What is expected ▸ Go through the data below. Pull out every line that has the word "style".

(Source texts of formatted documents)

----------

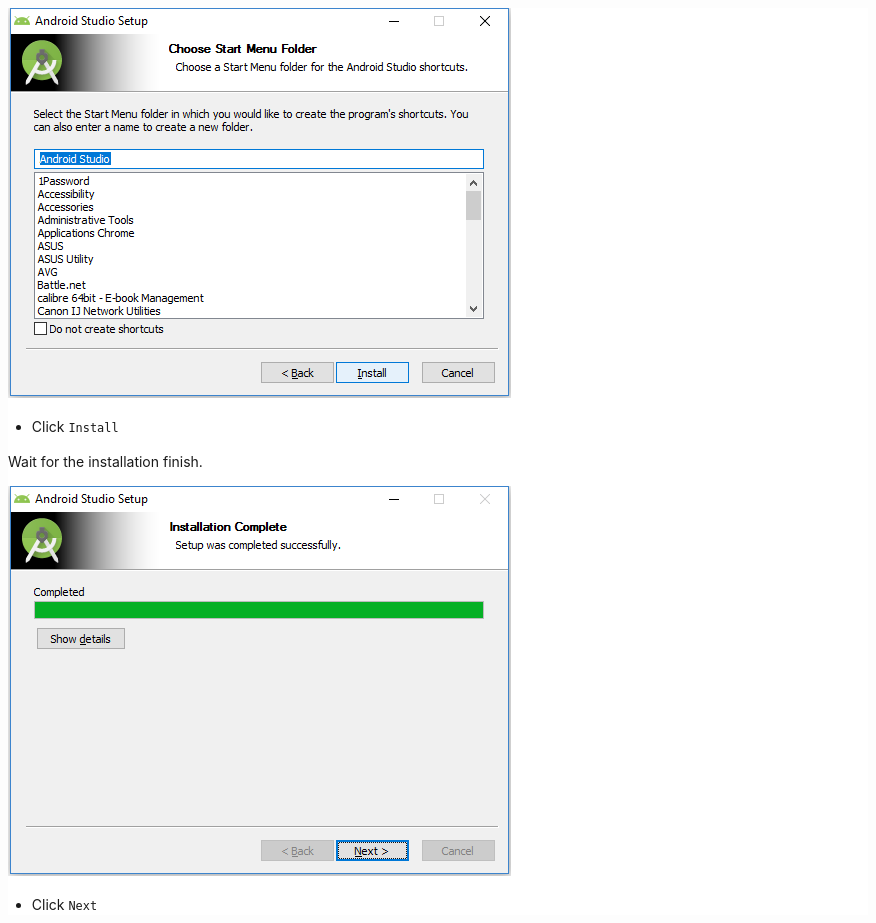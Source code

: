 ![](img/install-studio-win-0.4.png)

* Click `Install`

Wait for the installation finish.

![](img/install-studio-win-0.5.png)

* Click `Next`
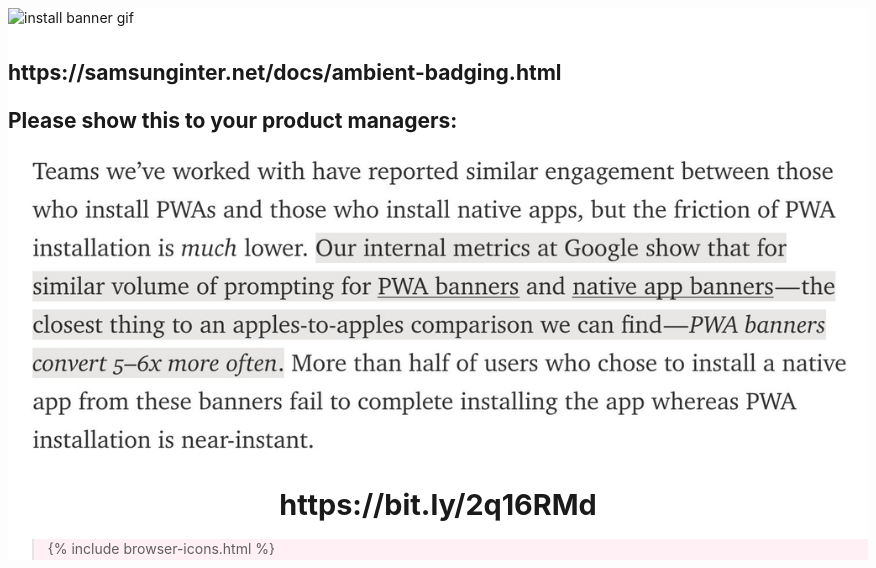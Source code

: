 <img src="https://developers.google.com/web/fundamentals/engage-and-retain/app-install-banners/images/add-to-home-screen.gif" alt="install banner gif"/>
</p>
<h2>https://samsunginter.net/docs/ambient-badging.html</h2>
</div>
<div><h2 style="margin: 0 0 0.3em 0;">Please show this to your product managers:</h2><img src="images/banners-prompt.jpg" />
<h2 style="margin: 0; font-size: 3vw; text-align: center;">https://bit.ly/2q16RMd</h2>
</div>
</blockquote>

<script>_setNextSlide(elByEl({preserve: '.support-icon-container'}));</script>
<blockquote style="background: lavenderblush !important;">
<div class="support-icon-container" chrome samsung firefox edge-wip>{% include browser-icons.html %}</div>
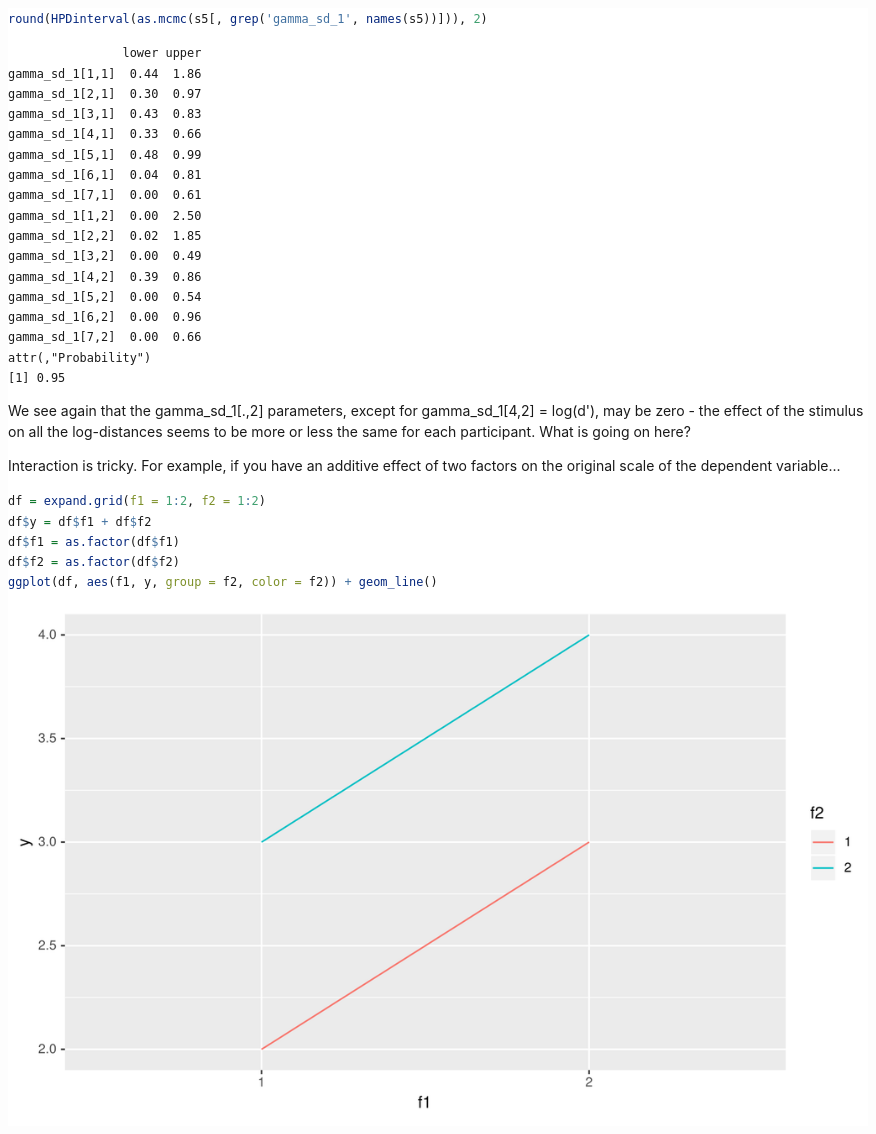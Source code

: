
 ``` r
round(HPDinterval(as.mcmc(s5[, grep('gamma_sd_1', names(s5))])), 2)
```

                    lower upper
    gamma_sd_1[1,1]  0.44  1.86
    gamma_sd_1[2,1]  0.30  0.97
    gamma_sd_1[3,1]  0.43  0.83
    gamma_sd_1[4,1]  0.33  0.66
    gamma_sd_1[5,1]  0.48  0.99
    gamma_sd_1[6,1]  0.04  0.81
    gamma_sd_1[7,1]  0.00  0.61
    gamma_sd_1[1,2]  0.00  2.50
    gamma_sd_1[2,2]  0.02  1.85
    gamma_sd_1[3,2]  0.00  0.49
    gamma_sd_1[4,2]  0.39  0.86
    gamma_sd_1[5,2]  0.00  0.54
    gamma_sd_1[6,2]  0.00  0.96
    gamma_sd_1[7,2]  0.00  0.66
    attr(,"Probability")
    [1] 0.95

We see again that the gamma\_sd\_1\[.,2\] parameters, except for gamma\_sd\_1\[4,2\] = log(d'), may be zero - the effect of the stimulus on all the log-distances seems to be more or less the same for each participant. What is going on here?

Interaction is tricky. For example, if you have an additive effect of two factors on the original scale of the dependent variable...

``` r
df = expand.grid(f1 = 1:2, f2 = 1:2)
df$y = df$f1 + df$f2
df$f1 = as.factor(df$f1)
df$f2 = as.factor(df$f2)
ggplot(df, aes(f1, y, group = f2, color = f2)) + geom_line()
```

![](Figs/unnamed-chunk-43-1.svg)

----------

Worked solution ▸
<div><h2 style="margin: 0 0 0.3em 0;">Please show this to your product managers:</h2><img src="images/banners-prompt.jpg" />
<h2 style="margin: 0; font-size: 3vw; text-align: center;">https://bit.ly/2q16RMd</h2>
<blockquote style="background: lavenderblush !important;">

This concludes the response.